[Plain-text document sources]

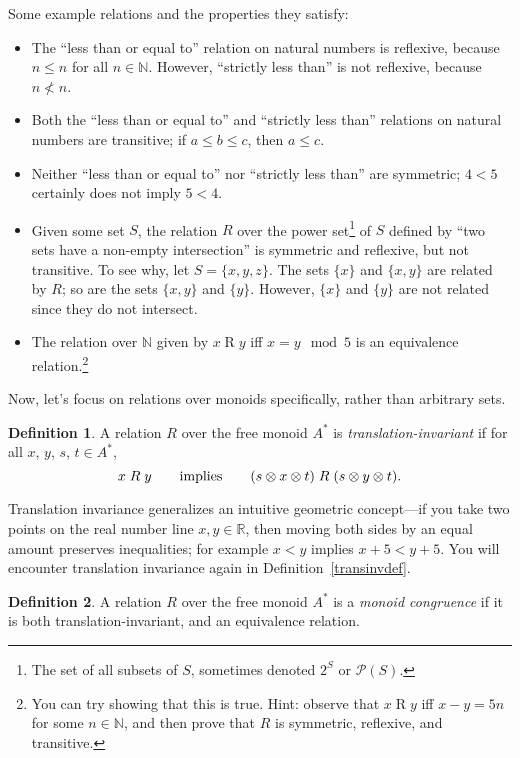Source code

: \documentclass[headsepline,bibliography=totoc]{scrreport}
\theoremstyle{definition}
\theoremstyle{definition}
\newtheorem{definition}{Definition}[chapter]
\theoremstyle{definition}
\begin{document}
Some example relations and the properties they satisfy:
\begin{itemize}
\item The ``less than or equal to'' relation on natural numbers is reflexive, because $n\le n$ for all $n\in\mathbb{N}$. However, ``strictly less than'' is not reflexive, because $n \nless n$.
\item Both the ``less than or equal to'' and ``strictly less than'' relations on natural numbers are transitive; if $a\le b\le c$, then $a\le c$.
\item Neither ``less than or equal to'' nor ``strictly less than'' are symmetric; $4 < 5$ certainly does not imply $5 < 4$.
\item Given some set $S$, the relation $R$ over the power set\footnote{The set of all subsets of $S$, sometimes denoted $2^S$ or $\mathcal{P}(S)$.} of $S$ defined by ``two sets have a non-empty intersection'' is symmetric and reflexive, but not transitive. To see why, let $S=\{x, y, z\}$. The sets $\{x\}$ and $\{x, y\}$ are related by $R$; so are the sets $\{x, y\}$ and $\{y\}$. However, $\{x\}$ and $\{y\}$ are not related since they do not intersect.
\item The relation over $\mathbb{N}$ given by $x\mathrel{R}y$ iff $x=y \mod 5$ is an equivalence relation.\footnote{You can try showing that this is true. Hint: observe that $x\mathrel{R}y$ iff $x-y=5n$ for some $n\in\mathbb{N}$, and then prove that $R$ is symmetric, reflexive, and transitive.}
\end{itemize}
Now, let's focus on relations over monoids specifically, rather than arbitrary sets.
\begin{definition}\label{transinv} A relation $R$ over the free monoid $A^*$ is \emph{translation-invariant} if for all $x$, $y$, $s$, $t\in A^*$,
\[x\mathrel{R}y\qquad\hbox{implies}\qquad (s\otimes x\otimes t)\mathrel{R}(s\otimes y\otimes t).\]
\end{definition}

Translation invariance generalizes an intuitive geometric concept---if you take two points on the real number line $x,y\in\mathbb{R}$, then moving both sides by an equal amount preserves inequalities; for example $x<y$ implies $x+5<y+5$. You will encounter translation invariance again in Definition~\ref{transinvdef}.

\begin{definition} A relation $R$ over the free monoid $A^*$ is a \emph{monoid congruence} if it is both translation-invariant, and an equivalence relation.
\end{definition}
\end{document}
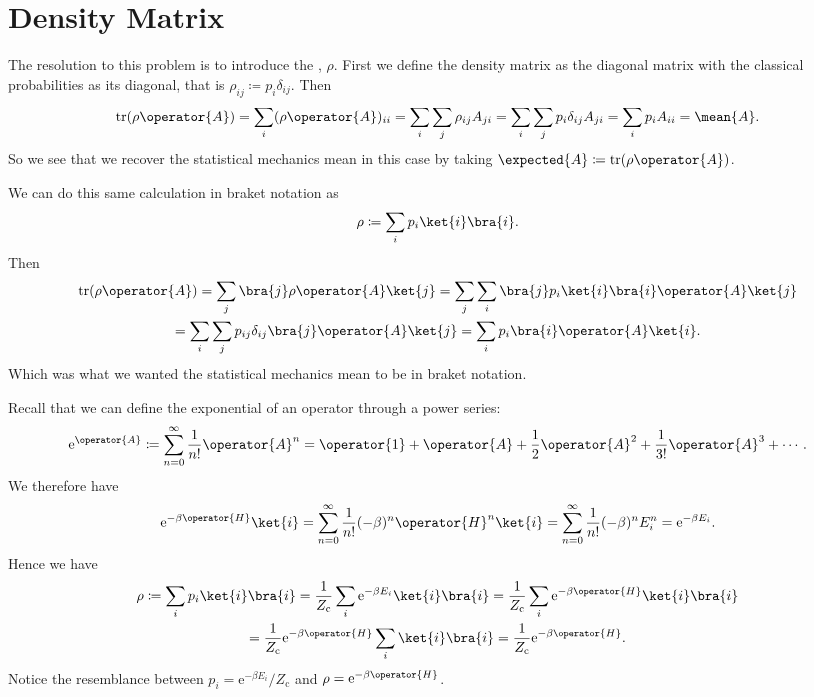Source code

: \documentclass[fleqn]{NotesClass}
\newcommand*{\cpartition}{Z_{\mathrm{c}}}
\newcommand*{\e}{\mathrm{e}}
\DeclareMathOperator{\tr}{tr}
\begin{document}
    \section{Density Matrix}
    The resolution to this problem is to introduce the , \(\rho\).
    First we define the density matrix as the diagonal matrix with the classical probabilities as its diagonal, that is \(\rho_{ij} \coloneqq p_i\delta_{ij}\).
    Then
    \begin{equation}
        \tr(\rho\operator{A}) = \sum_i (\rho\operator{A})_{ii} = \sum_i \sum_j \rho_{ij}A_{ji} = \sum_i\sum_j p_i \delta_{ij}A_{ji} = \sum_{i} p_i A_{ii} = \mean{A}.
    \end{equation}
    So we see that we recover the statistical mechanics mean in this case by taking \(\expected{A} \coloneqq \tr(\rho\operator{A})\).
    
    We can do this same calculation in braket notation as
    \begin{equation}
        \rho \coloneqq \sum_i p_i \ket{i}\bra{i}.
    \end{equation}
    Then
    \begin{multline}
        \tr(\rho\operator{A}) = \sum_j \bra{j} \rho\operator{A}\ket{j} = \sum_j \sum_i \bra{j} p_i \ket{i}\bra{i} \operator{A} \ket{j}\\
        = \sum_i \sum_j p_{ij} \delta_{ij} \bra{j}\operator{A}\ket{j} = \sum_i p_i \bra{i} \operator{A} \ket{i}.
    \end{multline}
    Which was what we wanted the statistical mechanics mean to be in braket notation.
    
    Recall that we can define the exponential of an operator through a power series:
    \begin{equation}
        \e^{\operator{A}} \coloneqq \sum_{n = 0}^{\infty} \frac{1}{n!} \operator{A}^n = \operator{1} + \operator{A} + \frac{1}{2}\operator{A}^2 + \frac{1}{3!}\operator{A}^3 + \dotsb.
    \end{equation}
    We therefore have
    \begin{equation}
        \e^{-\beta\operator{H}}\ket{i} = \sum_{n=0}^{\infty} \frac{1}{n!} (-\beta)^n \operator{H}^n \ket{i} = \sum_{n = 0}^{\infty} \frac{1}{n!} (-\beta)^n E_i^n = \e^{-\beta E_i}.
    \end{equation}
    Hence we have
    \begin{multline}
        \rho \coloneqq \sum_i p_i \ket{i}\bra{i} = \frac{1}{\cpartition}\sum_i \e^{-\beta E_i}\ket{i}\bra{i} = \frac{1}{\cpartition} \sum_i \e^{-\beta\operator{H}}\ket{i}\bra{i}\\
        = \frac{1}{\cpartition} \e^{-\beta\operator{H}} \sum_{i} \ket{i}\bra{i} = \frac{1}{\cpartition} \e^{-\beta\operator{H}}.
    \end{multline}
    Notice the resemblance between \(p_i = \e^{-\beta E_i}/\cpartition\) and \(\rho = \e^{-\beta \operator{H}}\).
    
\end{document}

Exercise = If a line in the entries holds the string "notation", copy it.

Answer section =
    We can do this same calculation in braket notation as
    Which was what we wanted the statistical mechanics mean to be in braket notation.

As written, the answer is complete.